[Task prompt] Go through the listing and copy every line word for word.

[Exercise data]
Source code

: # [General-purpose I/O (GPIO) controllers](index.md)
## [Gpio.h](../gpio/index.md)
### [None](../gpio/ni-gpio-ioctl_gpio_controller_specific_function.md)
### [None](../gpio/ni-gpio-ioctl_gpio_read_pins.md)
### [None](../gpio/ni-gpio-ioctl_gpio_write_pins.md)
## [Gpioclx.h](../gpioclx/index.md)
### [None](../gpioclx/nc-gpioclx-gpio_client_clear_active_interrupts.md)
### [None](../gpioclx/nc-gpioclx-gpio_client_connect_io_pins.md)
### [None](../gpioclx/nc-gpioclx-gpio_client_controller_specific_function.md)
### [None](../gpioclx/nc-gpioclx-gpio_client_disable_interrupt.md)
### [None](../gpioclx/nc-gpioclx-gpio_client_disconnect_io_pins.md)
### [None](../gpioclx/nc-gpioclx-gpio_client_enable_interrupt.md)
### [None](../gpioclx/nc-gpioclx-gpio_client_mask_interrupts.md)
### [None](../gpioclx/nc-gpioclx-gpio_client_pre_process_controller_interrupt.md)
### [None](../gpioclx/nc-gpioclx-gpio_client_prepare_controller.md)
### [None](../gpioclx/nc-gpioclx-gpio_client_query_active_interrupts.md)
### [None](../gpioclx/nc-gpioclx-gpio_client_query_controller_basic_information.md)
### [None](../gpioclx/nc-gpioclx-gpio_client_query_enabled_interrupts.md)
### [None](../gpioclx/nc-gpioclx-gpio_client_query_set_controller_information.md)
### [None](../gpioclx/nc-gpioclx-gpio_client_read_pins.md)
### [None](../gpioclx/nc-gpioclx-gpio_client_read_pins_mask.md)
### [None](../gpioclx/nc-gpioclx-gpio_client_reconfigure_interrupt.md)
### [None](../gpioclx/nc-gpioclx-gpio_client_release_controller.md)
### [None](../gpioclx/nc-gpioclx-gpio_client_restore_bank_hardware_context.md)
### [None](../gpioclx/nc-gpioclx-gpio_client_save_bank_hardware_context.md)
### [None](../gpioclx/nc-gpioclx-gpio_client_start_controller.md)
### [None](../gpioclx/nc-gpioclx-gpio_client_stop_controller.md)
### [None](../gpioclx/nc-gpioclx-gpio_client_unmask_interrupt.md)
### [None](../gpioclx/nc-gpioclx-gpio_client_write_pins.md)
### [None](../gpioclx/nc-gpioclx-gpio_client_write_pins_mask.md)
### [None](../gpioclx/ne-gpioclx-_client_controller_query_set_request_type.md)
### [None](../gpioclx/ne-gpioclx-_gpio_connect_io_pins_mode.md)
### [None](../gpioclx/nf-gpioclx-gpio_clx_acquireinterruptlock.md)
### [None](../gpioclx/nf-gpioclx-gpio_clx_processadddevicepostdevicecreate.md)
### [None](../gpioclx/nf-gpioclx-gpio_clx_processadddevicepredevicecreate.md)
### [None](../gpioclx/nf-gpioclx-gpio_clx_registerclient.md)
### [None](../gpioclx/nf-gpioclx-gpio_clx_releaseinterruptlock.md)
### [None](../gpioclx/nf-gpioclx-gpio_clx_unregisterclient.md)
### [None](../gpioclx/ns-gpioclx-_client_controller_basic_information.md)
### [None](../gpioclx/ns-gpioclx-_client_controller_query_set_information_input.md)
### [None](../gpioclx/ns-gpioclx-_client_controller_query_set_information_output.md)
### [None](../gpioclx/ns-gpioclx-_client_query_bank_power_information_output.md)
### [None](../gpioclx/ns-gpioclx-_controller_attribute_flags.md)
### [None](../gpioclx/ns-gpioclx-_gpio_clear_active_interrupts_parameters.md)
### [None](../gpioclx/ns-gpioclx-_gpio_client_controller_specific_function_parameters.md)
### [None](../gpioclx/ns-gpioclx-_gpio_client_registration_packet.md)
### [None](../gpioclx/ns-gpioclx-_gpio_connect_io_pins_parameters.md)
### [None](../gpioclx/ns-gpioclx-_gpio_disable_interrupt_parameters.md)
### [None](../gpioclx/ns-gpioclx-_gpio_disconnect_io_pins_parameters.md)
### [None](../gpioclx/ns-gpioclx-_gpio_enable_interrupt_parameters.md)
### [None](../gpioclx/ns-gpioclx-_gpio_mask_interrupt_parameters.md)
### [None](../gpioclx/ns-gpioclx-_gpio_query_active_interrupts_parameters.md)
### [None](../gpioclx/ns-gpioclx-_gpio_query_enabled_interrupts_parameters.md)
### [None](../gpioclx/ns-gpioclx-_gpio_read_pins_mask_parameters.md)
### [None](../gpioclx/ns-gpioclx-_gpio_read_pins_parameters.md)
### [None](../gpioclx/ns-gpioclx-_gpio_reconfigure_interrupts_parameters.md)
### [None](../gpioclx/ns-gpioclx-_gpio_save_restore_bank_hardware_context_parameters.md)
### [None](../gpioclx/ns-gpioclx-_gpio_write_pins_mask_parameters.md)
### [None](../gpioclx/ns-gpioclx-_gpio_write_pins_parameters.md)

[Solution to this exercise]
Source code

: # [General-purpose I/O (GPIO) controllers](index.md)
## [Gpio.h](../gpio/index.md)
### [None](../gpio/ni-gpio-ioctl_gpio_controller_specific_function.md)
### [None](../gpio/ni-gpio-ioctl_gpio_read_pins.md)
### [None](../gpio/ni-gpio-ioctl_gpio_write_pins.md)
## [Gpioclx.h](../gpioclx/index.md)
### [None](../gpioclx/nc-gpioclx-gpio_client_clear_active_interrupts.md)
### [None](../gpioclx/nc-gpioclx-gpio_client_connect_io_pins.md)
### [None](../gpioclx/nc-gpioclx-gpio_client_controller_specific_function.md)
### [None](../gpioclx/nc-gpioclx-gpio_client_disable_interrupt.md)
### [None](../gpioclx/nc-gpioclx-gpio_client_disconnect_io_pins.md)
### [None](../gpioclx/nc-gpioclx-gpio_client_enable_interrupt.md)
### [None](../gpioclx/nc-gpioclx-gpio_client_mask_interrupts.md)
### [None](../gpioclx/nc-gpioclx-gpio_client_pre_process_controller_interrupt.md)
### [None](../gpioclx/nc-gpioclx-gpio_client_prepare_controller.md)
### [None](../gpioclx/nc-gpioclx-gpio_client_query_active_interrupts.md)
### [None](../gpioclx/nc-gpioclx-gpio_client_query_controller_basic_information.md)
### [None](../gpioclx/nc-gpioclx-gpio_client_query_enabled_interrupts.md)
### [None](../gpioclx/nc-gpioclx-gpio_client_query_set_controller_information.md)
### [None](../gpioclx/nc-gpioclx-gpio_client_read_pins.md)
### [None](../gpioclx/nc-gpioclx-gpio_client_read_pins_mask.md)
### [None](../gpioclx/nc-gpioclx-gpio_client_reconfigure_interrupt.md)
### [None](../gpioclx/nc-gpioclx-gpio_client_release_controller.md)
### [None](../gpioclx/nc-gpioclx-gpio_client_restore_bank_hardware_context.md)
### [None](../gpioclx/nc-gpioclx-gpio_client_save_bank_hardware_context.md)
### [None](../gpioclx/nc-gpioclx-gpio_client_start_controller.md)
### [None](../gpioclx/nc-gpioclx-gpio_client_stop_controller.md)
### [None](../gpioclx/nc-gpioclx-gpio_client_unmask_interrupt.md)
### [None](../gpioclx/nc-gpioclx-gpio_client_write_pins.md)
### [None](../gpioclx/nc-gpioclx-gpio_client_write_pins_mask.md)
### [None](../gpioclx/ne-gpioclx-_client_controller_query_set_request_type.md)
### [None](../gpioclx/ne-gpioclx-_gpio_connect_io_pins_mode.md)
### [None](../gpioclx/nf-gpioclx-gpio_clx_acquireinterruptlock.md)
### [None](../gpioclx/nf-gpioclx-gpio_clx_processadddevicepostdevicecreate.md)
### [None](../gpioclx/nf-gpioclx-gpio_clx_processadddevicepredevicecreate.md)
### [None](../gpioclx/nf-gpioclx-gpio_clx_registerclient.md)
### [None](../gpioclx/nf-gpioclx-gpio_clx_releaseinterruptlock.md)
### [None](../gpioclx/nf-gpioclx-gpio_clx_unregisterclient.md)
### [None](../gpioclx/ns-gpioclx-_client_controller_basic_information.md)
### [None](../gpioclx/ns-gpioclx-_client_controller_query_set_information_input.md)
### [None](../gpioclx/ns-gpioclx-_client_controller_query_set_information_output.md)
### [None](../gpioclx/ns-gpioclx-_client_query_bank_power_information_output.md)
### [None](../gpioclx/ns-gpioclx-_controller_attribute_flags.md)
### [None](../gpioclx/ns-gpioclx-_gpio_clear_active_interrupts_parameters.md)
### [None](../gpioclx/ns-gpioclx-_gpio_client_controller_specific_function_parameters.md)
### [None](../gpioclx/ns-gpioclx-_gpio_client_registration_packet.md)
### [None](../gpioclx/ns-gpioclx-_gpio_connect_io_pins_parameters.md)
### [None](../gpioclx/ns-gpioclx-_gpio_disable_interrupt_parameters.md)
### [None](../gpioclx/ns-gpioclx-_gpio_disconnect_io_pins_parameters.md)
### [None](../gpioclx/ns-gpioclx-_gpio_enable_interrupt_parameters.md)
### [None](../gpioclx/ns-gpioclx-_gpio_mask_interrupt_parameters.md)
### [None](../gpioclx/ns-gpioclx-_gpio_query_active_interrupts_parameters.md)
### [None](../gpioclx/ns-gpioclx-_gpio_query_enabled_interrupts_parameters.md)
### [None](../gpioclx/ns-gpioclx-_gpio_read_pins_mask_parameters.md)
### [None](../gpioclx/ns-gpioclx-_gpio_read_pins_parameters.md)
### [None](../gpioclx/ns-gpioclx-_gpio_reconfigure_interrupts_parameters.md)
### [None](../gpioclx/ns-gpioclx-_gpio_save_restore_bank_hardware_context_parameters.md)
### [None](../gpioclx/ns-gpioclx-_gpio_write_pins_mask_parameters.md)
### [None](../gpioclx/ns-gpioclx-_gpio_write_pins_parameters.md)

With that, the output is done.